Data extract: Begin

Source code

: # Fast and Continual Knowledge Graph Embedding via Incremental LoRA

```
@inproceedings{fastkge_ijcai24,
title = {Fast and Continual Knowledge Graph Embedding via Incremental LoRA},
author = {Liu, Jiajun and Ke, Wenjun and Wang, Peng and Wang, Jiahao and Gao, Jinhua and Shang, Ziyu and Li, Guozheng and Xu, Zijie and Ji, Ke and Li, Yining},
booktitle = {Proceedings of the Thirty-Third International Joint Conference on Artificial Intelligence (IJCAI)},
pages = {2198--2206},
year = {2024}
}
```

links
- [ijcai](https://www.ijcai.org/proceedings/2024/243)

Data extract: End

> [Work task]:
A complete answer gives every line of the data that includes "LoRA".

> [Task solution]:
: # Fast and Continual Knowledge Graph Embedding via Incremental LoRA
title = {Fast and Continual Knowledge Graph Embedding via Incremental LoRA},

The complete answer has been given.